Пирошка заметила взгляд, которым обменялись два медика. «Вам, должно быть, просто конфетка, когда дядя Янош рассказывает, что и где у него лопнуло…» Смех, которым встречены были ее слова, наполнил сердца сидящих в комнате теплым, светлым ощущением, что вот они собрались здесь и, радуясь друг другу, радуясь общению, проводят вместе чудесный вечер. «В Дёнке, где я в школе учился, — сказал Кертес, нагнувшись к столу и изучая принесенный Пирошкой зельц, — такой фаршированный свиной желудок называли знаете как? Саймока [128] Слово «szajmóka» можно перевести примерно как «утеха для рта» (száj — рот, móka — шутка) (венг.) .
. Интересный пример народной этимологии, — повернулся Кертес к Халми как к самому серьезному из присутствующих. — Как вы думаете, откуда происходит это слово — саймока? Из немецкого Saumagen — свиной желудок. А сколько таких заимствований можно найти, должно быть, в наших древних памятниках». — «Никаких древних памятников! — одернула его Пирошка. — Возвращайтесь сейчас же в Екатерининскую больницу». — «Там в самом деле лучше кормили?» — спросил Фери, которому хотелось услышать что-нибудь хорошее о милой его сердцу стране. «Сначала я думал, будет лучше, потому что меня положили рядом с комполка, коммунистом, который на Урале сражался, а поскольку у него желудок был больной, он свою порцию мне отдавал. Ух ты, думаю, лучшего места нельзя и придумать. Сплошь желудочные больные». — «Дядя Янош единственным едоком был во всей палате, — сказала Пирошка сквозь хрипловатый свой смех. — Ну, и что ж там случилось? Посмотрели они на ваш аппетит — и желудки у всех выздоровели?» — «Нет. Они моих ног испугались: ноги тогда у меня стали совсем черные… Прямо при мне спорили, не заразен ли скорбут. И в конце концов перевели меня в другую палату, к таким же, как я, больным скорбутом». — «А там все голодные как волки», — опять засмеялась Пирошка, которая, будь она там, в России, не задумываясь разделила бы свой зельц на всех больных, но тут, вдалеке, не способна была сочувствовать голодающим — даже, напротив, от души веселилась, представляя, как запертые в одну палату люди заглядывают в миски друг другу.

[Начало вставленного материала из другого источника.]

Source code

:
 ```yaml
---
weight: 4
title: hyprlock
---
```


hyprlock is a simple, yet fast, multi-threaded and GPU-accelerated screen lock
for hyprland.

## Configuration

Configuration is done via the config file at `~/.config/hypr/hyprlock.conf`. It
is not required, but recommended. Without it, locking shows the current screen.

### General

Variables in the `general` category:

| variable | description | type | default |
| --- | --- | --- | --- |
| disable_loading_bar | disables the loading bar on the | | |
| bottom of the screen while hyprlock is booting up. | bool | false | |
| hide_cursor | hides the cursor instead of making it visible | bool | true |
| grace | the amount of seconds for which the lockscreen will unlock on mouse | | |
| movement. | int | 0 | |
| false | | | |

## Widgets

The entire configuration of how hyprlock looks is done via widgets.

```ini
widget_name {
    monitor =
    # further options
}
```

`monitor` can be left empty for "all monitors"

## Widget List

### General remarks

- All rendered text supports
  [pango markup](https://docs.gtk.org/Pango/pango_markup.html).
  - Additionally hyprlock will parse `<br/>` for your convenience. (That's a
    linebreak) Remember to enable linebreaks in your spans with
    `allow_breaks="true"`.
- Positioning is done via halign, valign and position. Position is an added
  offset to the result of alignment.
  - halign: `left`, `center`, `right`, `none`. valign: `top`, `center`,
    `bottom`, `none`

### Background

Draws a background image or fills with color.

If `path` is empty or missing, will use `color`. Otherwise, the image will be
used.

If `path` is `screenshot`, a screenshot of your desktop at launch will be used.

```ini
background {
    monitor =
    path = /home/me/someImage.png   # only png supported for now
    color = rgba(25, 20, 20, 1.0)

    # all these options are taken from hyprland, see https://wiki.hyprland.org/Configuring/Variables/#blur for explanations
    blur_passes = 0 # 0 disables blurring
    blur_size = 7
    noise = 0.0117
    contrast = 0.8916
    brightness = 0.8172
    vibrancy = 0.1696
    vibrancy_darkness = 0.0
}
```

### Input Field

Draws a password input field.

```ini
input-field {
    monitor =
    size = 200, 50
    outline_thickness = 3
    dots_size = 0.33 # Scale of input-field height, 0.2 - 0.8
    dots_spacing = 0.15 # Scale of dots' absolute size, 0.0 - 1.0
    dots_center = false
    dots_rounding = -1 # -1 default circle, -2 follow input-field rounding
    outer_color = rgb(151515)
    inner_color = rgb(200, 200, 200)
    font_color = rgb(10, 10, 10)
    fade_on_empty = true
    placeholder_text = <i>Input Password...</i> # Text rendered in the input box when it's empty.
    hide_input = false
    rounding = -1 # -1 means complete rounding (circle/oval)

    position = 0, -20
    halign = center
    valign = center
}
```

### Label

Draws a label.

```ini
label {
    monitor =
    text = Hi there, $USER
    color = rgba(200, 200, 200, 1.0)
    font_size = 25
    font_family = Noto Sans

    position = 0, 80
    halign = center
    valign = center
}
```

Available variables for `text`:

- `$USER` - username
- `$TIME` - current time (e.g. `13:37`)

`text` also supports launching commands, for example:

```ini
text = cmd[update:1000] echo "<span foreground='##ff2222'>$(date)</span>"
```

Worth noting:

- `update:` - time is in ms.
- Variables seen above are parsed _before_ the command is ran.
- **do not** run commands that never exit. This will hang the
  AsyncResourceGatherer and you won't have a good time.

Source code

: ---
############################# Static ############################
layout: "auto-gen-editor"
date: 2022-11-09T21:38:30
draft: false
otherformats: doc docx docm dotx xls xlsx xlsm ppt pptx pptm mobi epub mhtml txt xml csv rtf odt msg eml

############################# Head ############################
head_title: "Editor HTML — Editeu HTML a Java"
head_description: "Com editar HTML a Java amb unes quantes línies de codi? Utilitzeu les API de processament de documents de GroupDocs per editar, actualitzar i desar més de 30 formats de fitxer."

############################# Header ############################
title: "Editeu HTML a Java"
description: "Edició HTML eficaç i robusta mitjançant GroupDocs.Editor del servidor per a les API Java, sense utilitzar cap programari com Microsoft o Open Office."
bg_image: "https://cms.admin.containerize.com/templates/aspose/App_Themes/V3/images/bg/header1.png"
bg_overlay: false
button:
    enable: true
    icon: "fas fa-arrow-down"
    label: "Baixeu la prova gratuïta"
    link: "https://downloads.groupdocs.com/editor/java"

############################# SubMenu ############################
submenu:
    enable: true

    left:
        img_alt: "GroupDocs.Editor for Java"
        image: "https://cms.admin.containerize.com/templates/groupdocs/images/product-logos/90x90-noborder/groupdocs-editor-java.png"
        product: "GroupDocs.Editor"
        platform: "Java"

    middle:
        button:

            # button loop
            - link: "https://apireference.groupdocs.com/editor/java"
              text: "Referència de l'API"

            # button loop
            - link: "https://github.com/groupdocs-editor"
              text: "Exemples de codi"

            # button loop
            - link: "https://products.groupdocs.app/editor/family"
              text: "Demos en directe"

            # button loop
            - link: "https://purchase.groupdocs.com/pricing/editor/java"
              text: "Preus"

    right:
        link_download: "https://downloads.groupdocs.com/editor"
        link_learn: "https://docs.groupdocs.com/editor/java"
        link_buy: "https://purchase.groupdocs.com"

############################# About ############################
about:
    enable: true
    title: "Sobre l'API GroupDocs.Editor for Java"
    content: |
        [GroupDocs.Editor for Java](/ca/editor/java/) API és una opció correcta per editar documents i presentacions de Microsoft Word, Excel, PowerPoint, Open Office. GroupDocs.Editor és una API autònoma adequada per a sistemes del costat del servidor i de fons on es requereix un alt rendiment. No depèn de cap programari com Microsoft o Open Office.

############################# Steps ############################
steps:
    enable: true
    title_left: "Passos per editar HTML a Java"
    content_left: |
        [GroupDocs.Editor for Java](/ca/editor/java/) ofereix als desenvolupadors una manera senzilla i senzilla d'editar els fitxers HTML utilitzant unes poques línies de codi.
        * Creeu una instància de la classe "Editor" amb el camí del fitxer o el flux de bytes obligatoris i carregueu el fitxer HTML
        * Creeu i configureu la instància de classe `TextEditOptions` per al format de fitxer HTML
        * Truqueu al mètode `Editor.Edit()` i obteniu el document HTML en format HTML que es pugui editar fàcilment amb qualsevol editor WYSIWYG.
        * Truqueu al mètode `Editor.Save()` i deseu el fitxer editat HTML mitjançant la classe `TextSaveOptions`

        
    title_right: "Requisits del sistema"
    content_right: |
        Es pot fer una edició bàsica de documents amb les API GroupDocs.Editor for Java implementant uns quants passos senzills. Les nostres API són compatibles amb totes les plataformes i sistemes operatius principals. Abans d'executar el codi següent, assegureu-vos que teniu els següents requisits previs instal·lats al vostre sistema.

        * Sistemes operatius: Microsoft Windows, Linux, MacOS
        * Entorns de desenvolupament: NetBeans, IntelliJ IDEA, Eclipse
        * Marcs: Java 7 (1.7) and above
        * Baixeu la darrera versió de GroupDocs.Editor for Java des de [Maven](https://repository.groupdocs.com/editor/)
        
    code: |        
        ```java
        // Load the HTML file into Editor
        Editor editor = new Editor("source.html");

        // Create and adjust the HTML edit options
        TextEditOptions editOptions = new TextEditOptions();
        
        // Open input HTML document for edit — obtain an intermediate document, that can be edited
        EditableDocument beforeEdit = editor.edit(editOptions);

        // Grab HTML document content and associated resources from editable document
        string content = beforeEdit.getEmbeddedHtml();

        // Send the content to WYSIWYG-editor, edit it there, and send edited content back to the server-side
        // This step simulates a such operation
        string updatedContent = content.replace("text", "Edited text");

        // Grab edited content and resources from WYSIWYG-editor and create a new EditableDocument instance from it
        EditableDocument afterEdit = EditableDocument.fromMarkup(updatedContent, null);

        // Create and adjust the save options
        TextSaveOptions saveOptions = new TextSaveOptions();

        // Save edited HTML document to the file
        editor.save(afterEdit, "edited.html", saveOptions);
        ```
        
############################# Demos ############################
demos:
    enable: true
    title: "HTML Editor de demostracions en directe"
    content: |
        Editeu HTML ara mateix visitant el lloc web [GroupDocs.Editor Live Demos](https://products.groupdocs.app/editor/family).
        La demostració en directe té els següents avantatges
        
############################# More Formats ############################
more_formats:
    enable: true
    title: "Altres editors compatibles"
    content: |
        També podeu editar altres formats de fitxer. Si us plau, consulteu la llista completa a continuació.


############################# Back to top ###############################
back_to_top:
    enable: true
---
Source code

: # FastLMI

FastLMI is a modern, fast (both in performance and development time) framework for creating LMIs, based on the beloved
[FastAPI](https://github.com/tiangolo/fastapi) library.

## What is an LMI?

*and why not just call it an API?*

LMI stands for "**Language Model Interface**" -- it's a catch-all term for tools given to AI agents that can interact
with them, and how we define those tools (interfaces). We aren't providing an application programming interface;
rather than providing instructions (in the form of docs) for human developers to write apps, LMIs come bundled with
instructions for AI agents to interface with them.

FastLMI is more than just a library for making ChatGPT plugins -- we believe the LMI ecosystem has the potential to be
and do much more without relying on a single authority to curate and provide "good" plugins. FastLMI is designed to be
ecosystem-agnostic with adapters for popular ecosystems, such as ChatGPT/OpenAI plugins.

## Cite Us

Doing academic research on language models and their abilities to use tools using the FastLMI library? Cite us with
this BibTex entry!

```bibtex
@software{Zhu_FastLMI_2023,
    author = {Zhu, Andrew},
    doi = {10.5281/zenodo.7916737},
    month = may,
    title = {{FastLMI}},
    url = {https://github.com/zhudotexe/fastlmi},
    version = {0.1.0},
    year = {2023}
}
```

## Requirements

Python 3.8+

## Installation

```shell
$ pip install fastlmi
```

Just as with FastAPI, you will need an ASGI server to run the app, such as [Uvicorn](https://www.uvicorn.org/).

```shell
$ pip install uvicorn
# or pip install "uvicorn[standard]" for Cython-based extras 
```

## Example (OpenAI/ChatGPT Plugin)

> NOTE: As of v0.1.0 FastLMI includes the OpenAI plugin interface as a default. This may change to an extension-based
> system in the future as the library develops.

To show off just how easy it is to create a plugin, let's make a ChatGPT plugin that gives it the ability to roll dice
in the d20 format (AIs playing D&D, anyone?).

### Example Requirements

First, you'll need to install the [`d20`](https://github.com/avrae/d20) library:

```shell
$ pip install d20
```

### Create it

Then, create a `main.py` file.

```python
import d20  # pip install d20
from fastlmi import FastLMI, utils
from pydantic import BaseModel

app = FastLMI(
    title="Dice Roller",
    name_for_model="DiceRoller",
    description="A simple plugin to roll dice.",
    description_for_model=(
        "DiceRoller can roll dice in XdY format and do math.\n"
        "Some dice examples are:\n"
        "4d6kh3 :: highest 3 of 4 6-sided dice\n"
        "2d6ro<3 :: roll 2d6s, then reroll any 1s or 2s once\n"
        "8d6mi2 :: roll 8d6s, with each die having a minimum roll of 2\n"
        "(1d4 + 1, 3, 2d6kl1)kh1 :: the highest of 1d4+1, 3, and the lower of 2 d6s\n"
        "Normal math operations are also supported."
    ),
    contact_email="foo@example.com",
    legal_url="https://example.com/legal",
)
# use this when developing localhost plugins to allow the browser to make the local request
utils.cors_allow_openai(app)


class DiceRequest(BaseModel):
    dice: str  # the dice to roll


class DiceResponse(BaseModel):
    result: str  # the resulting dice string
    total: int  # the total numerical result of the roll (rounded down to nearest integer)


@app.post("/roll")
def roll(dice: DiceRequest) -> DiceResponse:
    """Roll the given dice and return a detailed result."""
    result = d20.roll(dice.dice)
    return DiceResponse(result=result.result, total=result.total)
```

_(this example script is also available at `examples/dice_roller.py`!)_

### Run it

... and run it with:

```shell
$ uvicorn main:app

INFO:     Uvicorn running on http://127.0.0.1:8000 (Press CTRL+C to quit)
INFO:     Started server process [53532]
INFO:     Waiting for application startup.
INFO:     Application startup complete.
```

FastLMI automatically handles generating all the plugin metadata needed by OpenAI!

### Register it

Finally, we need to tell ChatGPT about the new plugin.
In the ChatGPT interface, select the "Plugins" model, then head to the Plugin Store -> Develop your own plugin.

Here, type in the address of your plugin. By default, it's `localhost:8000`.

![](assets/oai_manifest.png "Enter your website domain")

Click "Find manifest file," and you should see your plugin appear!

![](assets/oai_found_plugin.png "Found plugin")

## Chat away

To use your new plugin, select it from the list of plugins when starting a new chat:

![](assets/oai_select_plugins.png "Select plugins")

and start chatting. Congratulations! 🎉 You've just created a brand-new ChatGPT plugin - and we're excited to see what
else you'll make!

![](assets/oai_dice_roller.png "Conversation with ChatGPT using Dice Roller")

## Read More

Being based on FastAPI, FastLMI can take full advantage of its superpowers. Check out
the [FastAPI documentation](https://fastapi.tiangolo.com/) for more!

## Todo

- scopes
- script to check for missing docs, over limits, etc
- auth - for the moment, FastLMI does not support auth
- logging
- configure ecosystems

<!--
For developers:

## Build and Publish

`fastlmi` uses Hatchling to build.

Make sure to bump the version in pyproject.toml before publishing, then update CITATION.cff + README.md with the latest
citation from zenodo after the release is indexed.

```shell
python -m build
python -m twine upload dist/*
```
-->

Кормежка в Екатерининской больнице была еще хуже, чем в тюремном госпитале. Фери и тут попробовал повернуть разговор таким образом, чтобы из него виден был советский гуманизм. «Голодная страна, — удивленно сказал он, — а заключенным дает кормежку лучше, чем обычным больным». — «Что она там дает, я не знаю, — ответил Кертес. — Мы видели только, что остается. Даже газеты писали, что на тысячу семьсот больных приходится тысяча сто человек персонала. И конечно, у каждой няньки дома несколько голодных ртов». — «И об этом разрешалось в газетах писать?» — попытался Фери спасти, что еще можно было. Однако Пирошка требовала свою сказку, и к тому моменту, когда все медовые пирожные исчезли с тарелки, больной, опираясь на костыли, потом на оставшуюся от умершего старика палку вишневого дерева, уже учился ходить по потрескавшимся бетонным дорожкам возле Екатерининской больницы, чтобы в один прекрасный день вместе с другим вылечившимся от скорбута пленным (который бросил его на первом же перекрестке) и с капиталом, достаточным на половину трамвайного билета, пуститься в пятичасовую дорогу к Эстонской комиссии, откуда он к тому времени получил уже полмешка передач. «Когда это было?» — спросила Агнеш. «Тринадцатого сентября», — немного подумав, высчитал Кертес.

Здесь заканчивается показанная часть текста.